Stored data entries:
____

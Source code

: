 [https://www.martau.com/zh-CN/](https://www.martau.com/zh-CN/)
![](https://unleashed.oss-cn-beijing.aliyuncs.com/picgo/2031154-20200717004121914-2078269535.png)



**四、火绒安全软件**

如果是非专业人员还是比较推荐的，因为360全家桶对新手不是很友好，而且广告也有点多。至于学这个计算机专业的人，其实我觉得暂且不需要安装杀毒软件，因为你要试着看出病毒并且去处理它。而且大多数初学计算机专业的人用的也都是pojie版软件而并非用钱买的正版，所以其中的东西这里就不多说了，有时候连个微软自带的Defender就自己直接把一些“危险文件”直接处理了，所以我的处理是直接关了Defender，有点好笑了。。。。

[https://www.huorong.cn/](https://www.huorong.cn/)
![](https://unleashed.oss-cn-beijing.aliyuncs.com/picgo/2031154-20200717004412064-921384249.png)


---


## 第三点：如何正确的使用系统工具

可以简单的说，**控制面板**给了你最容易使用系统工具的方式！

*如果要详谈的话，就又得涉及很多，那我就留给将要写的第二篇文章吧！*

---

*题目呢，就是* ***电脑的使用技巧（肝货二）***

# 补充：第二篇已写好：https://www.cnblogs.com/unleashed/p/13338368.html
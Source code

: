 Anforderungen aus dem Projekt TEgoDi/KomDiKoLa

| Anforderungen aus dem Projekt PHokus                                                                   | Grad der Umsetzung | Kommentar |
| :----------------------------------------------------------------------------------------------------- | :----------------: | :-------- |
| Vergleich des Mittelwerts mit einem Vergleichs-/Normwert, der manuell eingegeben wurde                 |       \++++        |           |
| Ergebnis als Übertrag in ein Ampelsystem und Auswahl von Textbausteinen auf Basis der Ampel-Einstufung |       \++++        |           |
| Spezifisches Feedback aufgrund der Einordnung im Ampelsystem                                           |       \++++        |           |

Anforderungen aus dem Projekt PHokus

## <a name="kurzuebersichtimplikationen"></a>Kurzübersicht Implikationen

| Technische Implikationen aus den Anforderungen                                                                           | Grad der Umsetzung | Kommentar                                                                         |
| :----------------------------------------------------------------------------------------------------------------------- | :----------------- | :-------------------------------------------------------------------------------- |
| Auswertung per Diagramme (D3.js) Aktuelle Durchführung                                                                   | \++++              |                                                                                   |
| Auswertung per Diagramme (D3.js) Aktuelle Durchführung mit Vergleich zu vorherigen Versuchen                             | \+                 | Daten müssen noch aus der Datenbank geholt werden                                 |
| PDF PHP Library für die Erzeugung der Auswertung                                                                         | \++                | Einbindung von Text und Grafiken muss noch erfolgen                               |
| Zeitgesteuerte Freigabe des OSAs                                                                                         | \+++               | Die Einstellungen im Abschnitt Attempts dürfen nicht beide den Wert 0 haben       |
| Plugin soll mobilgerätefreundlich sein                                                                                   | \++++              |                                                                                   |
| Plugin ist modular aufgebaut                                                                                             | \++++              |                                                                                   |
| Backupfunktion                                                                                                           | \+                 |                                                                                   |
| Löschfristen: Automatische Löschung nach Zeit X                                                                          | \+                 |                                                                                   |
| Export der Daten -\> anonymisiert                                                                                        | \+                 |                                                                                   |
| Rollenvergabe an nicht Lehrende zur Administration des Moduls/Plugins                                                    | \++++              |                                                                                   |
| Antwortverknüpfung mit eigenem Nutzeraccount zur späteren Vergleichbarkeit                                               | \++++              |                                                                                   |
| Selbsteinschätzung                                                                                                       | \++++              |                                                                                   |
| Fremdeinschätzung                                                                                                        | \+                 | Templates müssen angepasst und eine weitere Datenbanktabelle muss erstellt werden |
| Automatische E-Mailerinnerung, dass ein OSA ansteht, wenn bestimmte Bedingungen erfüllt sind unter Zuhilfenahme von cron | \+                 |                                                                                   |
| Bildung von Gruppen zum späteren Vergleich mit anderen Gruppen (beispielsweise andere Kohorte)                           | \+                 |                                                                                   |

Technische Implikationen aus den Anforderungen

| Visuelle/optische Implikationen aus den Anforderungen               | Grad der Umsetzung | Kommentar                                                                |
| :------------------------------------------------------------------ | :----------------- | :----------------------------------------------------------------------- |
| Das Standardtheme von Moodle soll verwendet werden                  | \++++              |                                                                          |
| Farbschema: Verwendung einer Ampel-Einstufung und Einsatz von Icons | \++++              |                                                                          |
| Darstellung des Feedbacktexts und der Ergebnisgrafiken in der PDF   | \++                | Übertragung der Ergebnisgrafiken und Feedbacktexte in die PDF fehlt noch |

____

**Exercise details**: Out of the records above, pull each line containing the word "unleashed".

**Solution to this task**:
![](https://unleashed.oss-cn-beijing.aliyuncs.com/picgo/2031154-20200717004121914-2078269535.png)
![](https://unleashed.oss-cn-beijing.aliyuncs.com/picgo/2031154-20200717004412064-921384249.png)
# 补充：第二篇已写好：https://www.cnblogs.com/unleashed/p/13338368.html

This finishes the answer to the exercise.